Within the records below, find each line with the word "specific" and copy it out.
-------- The data
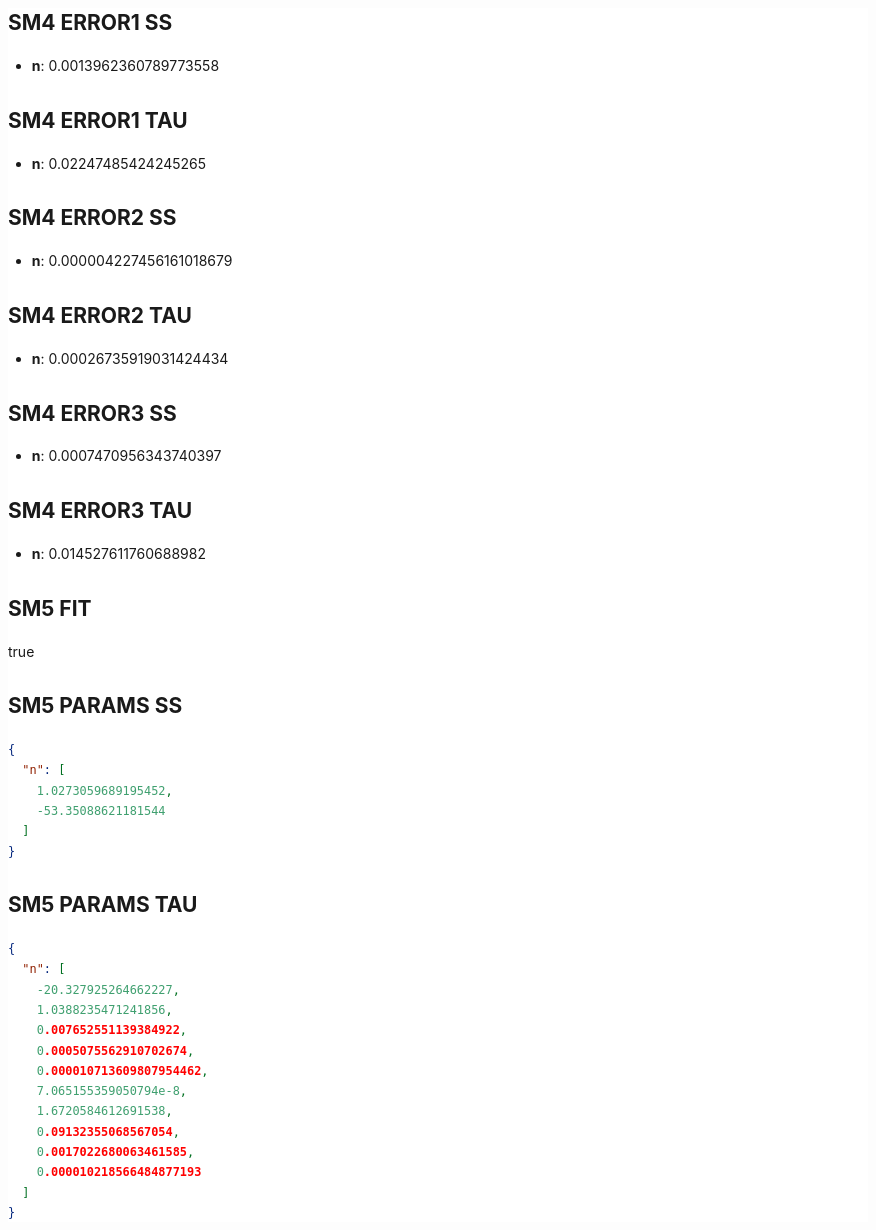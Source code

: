 ## SM4 ERROR1 SS

- **n**: 0.0013962360789773558

## SM4 ERROR1 TAU

- **n**: 0.02247485424245265

## SM4 ERROR2 SS

- **n**: 0.000004227456161018679

## SM4 ERROR2 TAU

- **n**: 0.00026735919031424434

## SM4 ERROR3 SS

- **n**: 0.0007470956343740397

## SM4 ERROR3 TAU

- **n**: 0.014527611760688982

## SM5 FIT

true

## SM5 PARAMS SS

```json
{
  "n": [
    1.0273059689195452,
    -53.35088621181544
  ]
}
```

## SM5 PARAMS TAU

```json
{
  "n": [
    -20.327925264662227,
    1.0388235471241856,
    0.007652551139384922,
    0.0005075562910702674,
    0.000010713609807954462,
    7.065155359050794e-8,
    1.6720584612691538,
    0.09132355068567054,
    0.0017022680063461585,
    0.000010218566484877193
  ]
}
```
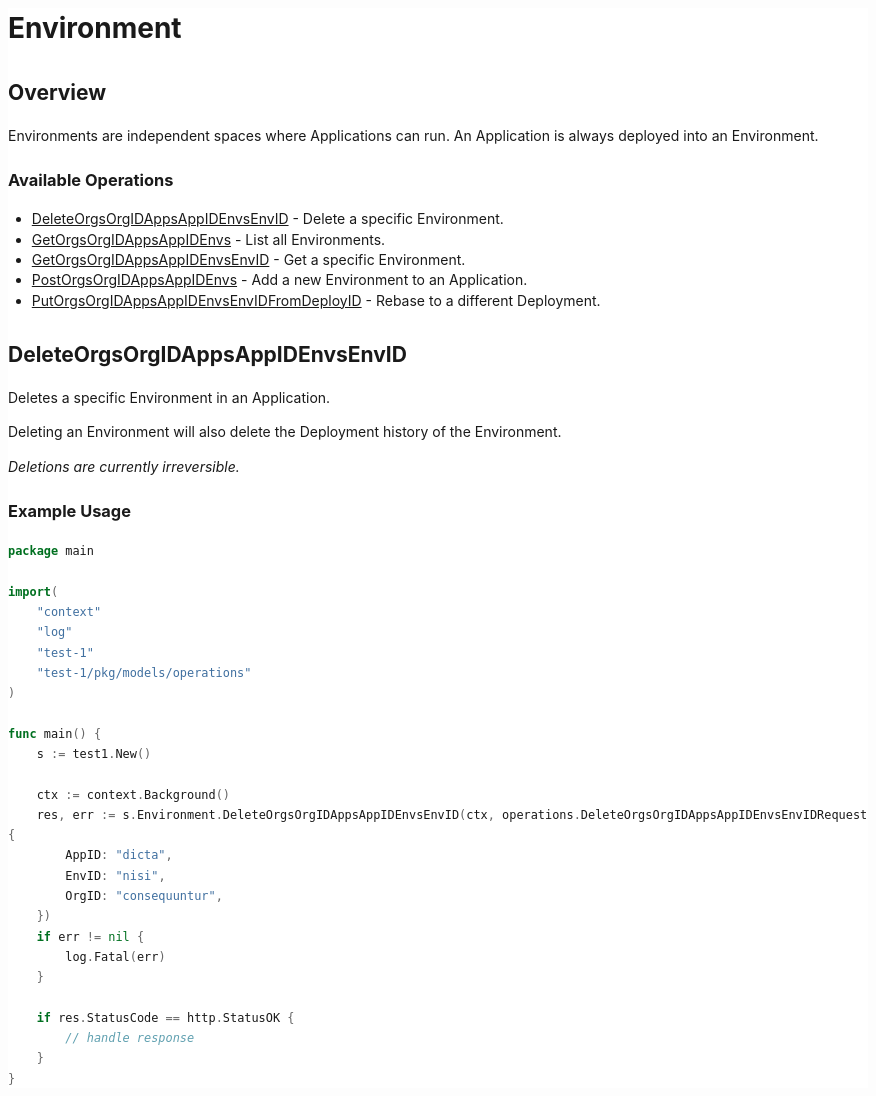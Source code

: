 # Environment

## Overview

Environments are independent spaces where Applications can run. An Application is always deployed into an Environment.
<SchemaDefinition schemaRef="#/components/schemas/EnvironmentRequest" />


### Available Operations

* [DeleteOrgsOrgIDAppsAppIDEnvsEnvID](#deleteorgsorgidappsappidenvsenvid) - Delete a specific Environment.
* [GetOrgsOrgIDAppsAppIDEnvs](#getorgsorgidappsappidenvs) - List all Environments.
* [GetOrgsOrgIDAppsAppIDEnvsEnvID](#getorgsorgidappsappidenvsenvid) - Get a specific Environment.
* [PostOrgsOrgIDAppsAppIDEnvs](#postorgsorgidappsappidenvs) - Add a new Environment to an Application.
* [PutOrgsOrgIDAppsAppIDEnvsEnvIDFromDeployID](#putorgsorgidappsappidenvsenvidfromdeployid) - Rebase to a different Deployment.

## DeleteOrgsOrgIDAppsAppIDEnvsEnvID

Deletes a specific Environment in an Application.

Deleting an Environment will also delete the Deployment history of the Environment.

_Deletions are currently irreversible._

### Example Usage

```go
package main

import(
	"context"
	"log"
	"test-1"
	"test-1/pkg/models/operations"
)

func main() {
    s := test1.New()

    ctx := context.Background()
    res, err := s.Environment.DeleteOrgsOrgIDAppsAppIDEnvsEnvID(ctx, operations.DeleteOrgsOrgIDAppsAppIDEnvsEnvIDRequest{
        AppID: "dicta",
        EnvID: "nisi",
        OrgID: "consequuntur",
    })
    if err != nil {
        log.Fatal(err)
    }

    if res.StatusCode == http.StatusOK {
        // handle response
    }
}
```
----------------
▸ Output for this exercise
* [DeleteOrgsOrgIDAppsAppIDEnvsEnvID](#deleteorgsorgidappsappidenvsenvid) - Delete a specific Environment.
* [GetOrgsOrgIDAppsAppIDEnvsEnvID](#getorgsorgidappsappidenvsenvid) - Get a specific Environment.
Deletes a specific Environment in an Application.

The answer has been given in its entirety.